Dottor Grimalda perché è arrivato allo sciopero della fame per il clima?
"L'idea è nata quando ho saputo della campagna 'Non mangio carbone', con gli attivisti di Ultima Generazione che facevano lo sciopero della fame e chiedevano un incontro pubblico ai leader dei principali partiti italiani durante la campagna elettorale, per discutere della politica energetica in Italia. Ultima Generazione chiedeva di fare scioperi della fame in solidarietà. Ne abbiamo parlato all'interno del gruppo italiano di Scientist Rebellion e io ho detto: me la sento".
 

È stata la prima volta?
"Sì, per me è stata una novità. In passato avevo fatto azioni di disobbedienza civile.

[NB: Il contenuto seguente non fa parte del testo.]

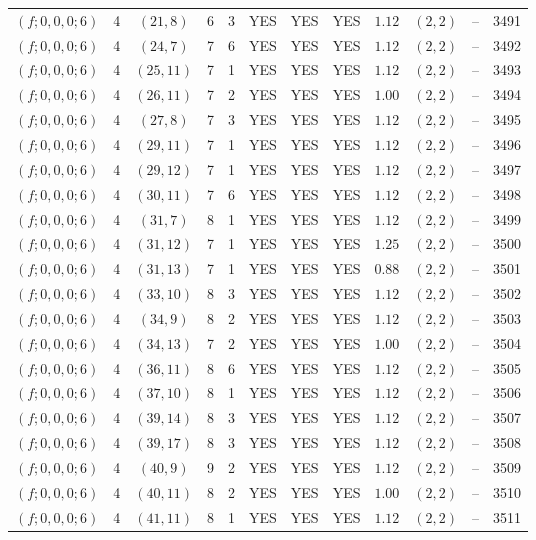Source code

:\begin{longtable}{|c|c|c|c|c|c|c|c|c|c|c|c|}
$(f;0,0,0;6)$ & 4 & $(21,8)$ & 6 & 3 & YES & YES & YES & $1.12$ & $(2,2)$ & -- & 3491\\
$(f;0,0,0;6)$ & 4 & $(24,7)$ & 7 & 6 & YES & YES & YES & $1.12$ & $(2,2)$ & -- & 3492\\
$(f;0,0,0;6)$ & 4 & $(25,11)$ & 7 & 1 & YES & YES & YES & $1.12$ & $(2,2)$ & -- & 3493\\
$(f;0,0,0;6)$ & 4 & $(26,11)$ & 7 & 2 & YES & YES & YES & $1.00$ & $(2,2)$ & -- & 3494\\
$(f;0,0,0;6)$ & 4 & $(27,8)$ & 7 & 3 & YES & YES & YES & $1.12$ & $(2,2)$ & -- & 3495\\
$(f;0,0,0;6)$ & 4 & $(29,11)$ & 7 & 1 & YES & YES & YES & $1.12$ & $(2,2)$ & -- & 3496\\
$(f;0,0,0;6)$ & 4 & $(29,12)$ & 7 & 1 & YES & YES & YES & $1.12$ & $(2,2)$ & -- & 3497\\
$(f;0,0,0;6)$ & 4 & $(30,11)$ & 7 & 6 & YES & YES & YES & $1.12$ & $(2,2)$ & -- & 3498\\
$(f;0,0,0;6)$ & 4 & $(31,7)$ & 8 & 1 & YES & YES & YES & $1.12$ & $(2,2)$ & -- & 3499\\
$(f;0,0,0;6)$ & 4 & $(31,12)$ & 7 & 1 & YES & YES & YES & $1.25$ & $(2,2)$ & -- & 3500\\
$(f;0,0,0;6)$ & 4 & $(31,13)$ & 7 & 1 & YES & YES & YES & $0.88$ & $(2,2)$ & -- & 3501\\
$(f;0,0,0;6)$ & 4 & $(33,10)$ & 8 & 3 & YES & YES & YES & $1.12$ & $(2,2)$ & -- & 3502\\
$(f;0,0,0;6)$ & 4 & $(34,9)$ & 8 & 2 & YES & YES & YES & $1.12$ & $(2,2)$ & -- & 3503\\
$(f;0,0,0;6)$ & 4 & $(34,13)$ & 7 & 2 & YES & YES & YES & $1.00$ & $(2,2)$ & -- & 3504\\
$(f;0,0,0;6)$ & 4 & $(36,11)$ & 8 & 6 & YES & YES & YES & $1.12$ & $(2,2)$ & -- & 3505\\
$(f;0,0,0;6)$ & 4 & $(37,10)$ & 8 & 1 & YES & YES & YES & $1.12$ & $(2,2)$ & -- & 3506\\
$(f;0,0,0;6)$ & 4 & $(39,14)$ & 8 & 3 & YES & YES & YES & $1.12$ & $(2,2)$ & -- & 3507\\
$(f;0,0,0;6)$ & 4 & $(39,17)$ & 8 & 3 & YES & YES & YES & $1.12$ & $(2,2)$ & -- & 3508\\
$(f;0,0,0;6)$ & 4 & $(40,9)$ & 9 & 2 & YES & YES & YES & $1.12$ & $(2,2)$ & -- & 3509\\
$(f;0,0,0;6)$ & 4 & $(40,11)$ & 8 & 2 & YES & YES & YES & $1.00$ & $(2,2)$ & -- & 3510\\
$(f;0,0,0;6)$ & 4 & $(41,11)$ & 8 & 1 & YES & YES & YES & $1.12$ & $(2,2)$ & -- & 3511\\

\end{longtable}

Lo sciopero della fame è la dimostrazione del sacrificio che sei disposto a fare, ma non violi alcuna legge".

Lei ha violato le leggi in altre occasioni? E quand'è che è giusto farlo?
"Una volta mi sono incollato alla filiale della Deutsche Bank a Monaco per protestare contro gli investimenti fossili di quell'istituto di credito. Vìolo la legge perché la mia coscienza mi dice che devo mandare un segnale forte. E come scienziato so che siamo le figure pubbliche più ascoltate dalla gente. La gente ha meno sfiducia in noi che nei politici e nei giornalisti".
 

Pensa che queste azioni siano utili alla causa climatica?
"Come dice uno degli esponenti principali di Scientist Rebellion, lo scienziato americano Peter Kalmus che lavora alla Nasa, dobbiamo ancora trovare una strategia comunicativa efficace. Io ho voluto provare lo sciopero della fame proprio perché penso che ancora brancoliamo nel buio: non sappiamo come vengono recepiti dalla stampa e dall'opinione pubblica i messaggi che lanciamo".
 

Ha funzionato meglio il digiuno o incollarsi a una banca?
"Ho avuto l'impressione che lo sciopero della fame abbia attirato molta più attenzione da parte dei miei colleghi moderati. Quando facciamo cose più dirompenti notiamo invece che il supporto arriva soprattutto dagli attivisti e molto meno dagli altri scienziati".
 

Sta crescendo il fronte degli scienziati disposti ad azioni di disobbedienza civile?
"Sì, ma molto lentamente. Scientist Rebellion conta centinaia di attivisti in tutto il mondo e in Italia siamo una decina".

Chi sono i più attivi?
"Certamente i colleghi tedeschi"


Avete azioni in programma?
"Qui in Germania a ottobre ci riuniremo per bloccare il traffico e occupare edifici pubblici in alcune zone del Paese".
 

Pensa che i blocchi stradali siano uno strumento efficace? Non rischiano di attirarvi le antipatie delle persone normali?
"Li trovo controproducenti e infatti non vi ho mai preso parte. Anche se molti colleghi sostengono che è l'unico modo per finire sui giornali e farsi sentire. Preferisco un altro tipo di azioni...".
 

Per esempio?
"Ne stiamo preparando alcune clamorose in vista di Cop27, sia a Sharm el-Sheikh che in altri Paesi. Ma non posso dire di più...".